Longtime Genovese Family Power Who Took Lie Detector Test Dies

Former Genovese underboss Michele “Mickey Dimino” Generoso died this week, on November 24, of natural causes, sources told Cosa Nostra News.

Former Genovese underboss Michele “Mickey Dimino” Generoso died this week of natural causes.
Barney Bellomo, left, and Mickey "Dimino"


His funeral took place at Brooklyn's Peter C. Labella funeral home and he was buried on Staten Island's Resurrection Cemetery.

Age 97, Generoso was inducted when Charlie "Lucky" Luciano was a New York mob boss. In 1997, when he was indicted in a major murder and racketeering case. The first major criminal prosecution he ever faced. He'd been active on the street until about two years ago, despite reports to the contrary, said our source.

Our source, a Queens-based former mobster, also provided an update on the Commission, which was erroneously declared defunct by newspaper reports beginning in the late 1990s. As per our source, the Commission was only effectively abolished in recent years. Still, the crime families "have their way of doing things," the source said.

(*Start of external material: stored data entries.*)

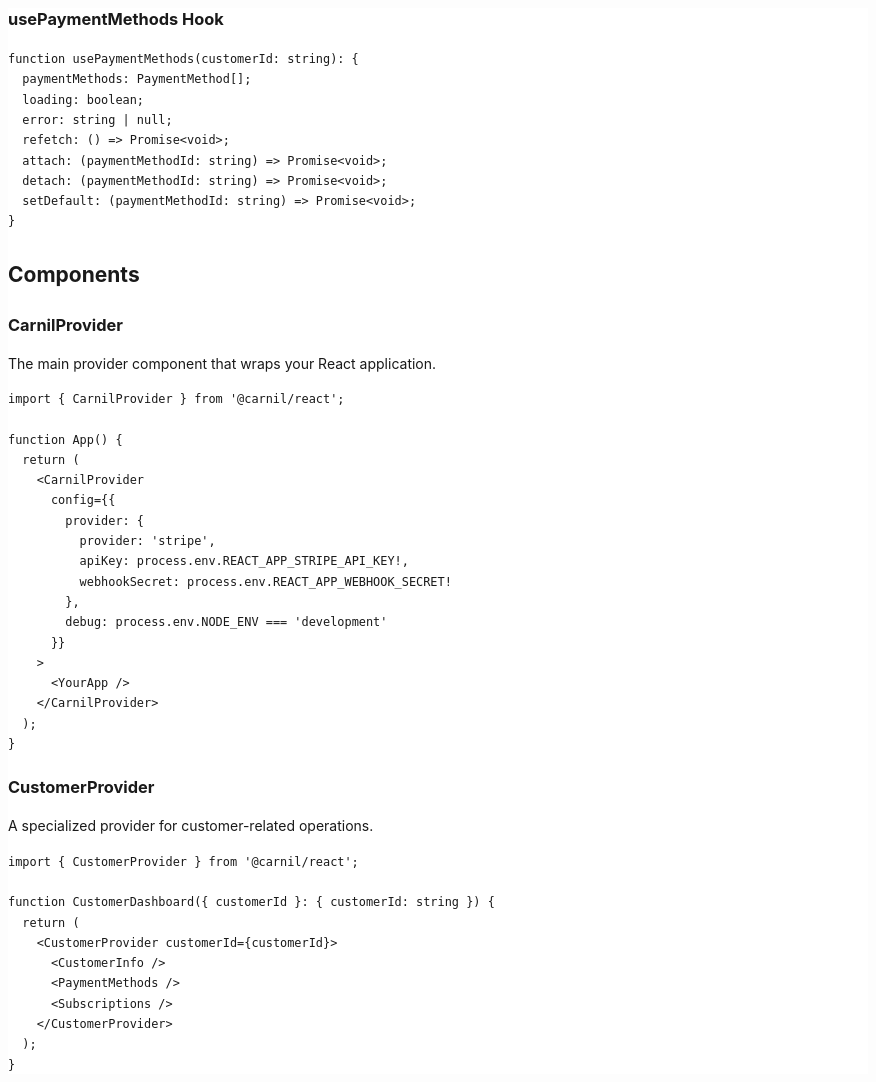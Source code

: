 ### usePaymentMethods Hook

```tsx
function usePaymentMethods(customerId: string): {
  paymentMethods: PaymentMethod[];
  loading: boolean;
  error: string | null;
  refetch: () => Promise<void>;
  attach: (paymentMethodId: string) => Promise<void>;
  detach: (paymentMethodId: string) => Promise<void>;
  setDefault: (paymentMethodId: string) => Promise<void>;
}
```

## Components

### CarnilProvider

The main provider component that wraps your React application.

```tsx
import { CarnilProvider } from '@carnil/react';

function App() {
  return (
    <CarnilProvider
      config={{
        provider: {
          provider: 'stripe',
          apiKey: process.env.REACT_APP_STRIPE_API_KEY!,
          webhookSecret: process.env.REACT_APP_WEBHOOK_SECRET!
        },
        debug: process.env.NODE_ENV === 'development'
      }}
    >
      <YourApp />
    </CarnilProvider>
  );
}
```

### CustomerProvider

A specialized provider for customer-related operations.

```tsx
import { CustomerProvider } from '@carnil/react';

function CustomerDashboard({ customerId }: { customerId: string }) {
  return (
    <CustomerProvider customerId={customerId}>
      <CustomerInfo />
      <PaymentMethods />
      <Subscriptions />
    </CustomerProvider>
  );
}
```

Three of the New York families (the Genovese, Gambino and Lucheses) are up and running; the Bonannos and Colombos are in disrepair.


Making Genoveses the Powerhouse Family
"Mickey Dimino" played a key role in building the Genovese family into the powerhouse it's been for decades, or perhaps since the beginning. At one point the Jewish racketeers were formally made part of the Genovese family; many were placed under Generoso (as will be detailed in a follow-up story). Generoso was associated with many of the family's key members, including Anthony "Tough Tony" Federici, a powerful captain known today for owning the Corona, New York-based Parkside Restaurant.

In February 2004, Queens Borough President Helen Marshall honored Federici for his community service at an event reportedly attended by a large contingent of police officers from the 110th Precinct in Queens.

This year the FBI investigated Federici for ties to an alleged Ndrangheta cocaine broker, the source said. Gregorio Gigliotti, who's in jail, caused a media sensation when wiretap transcripts were released in which the Calabrian bragged to his wife about eating the heart and kidney of someone who owed him money.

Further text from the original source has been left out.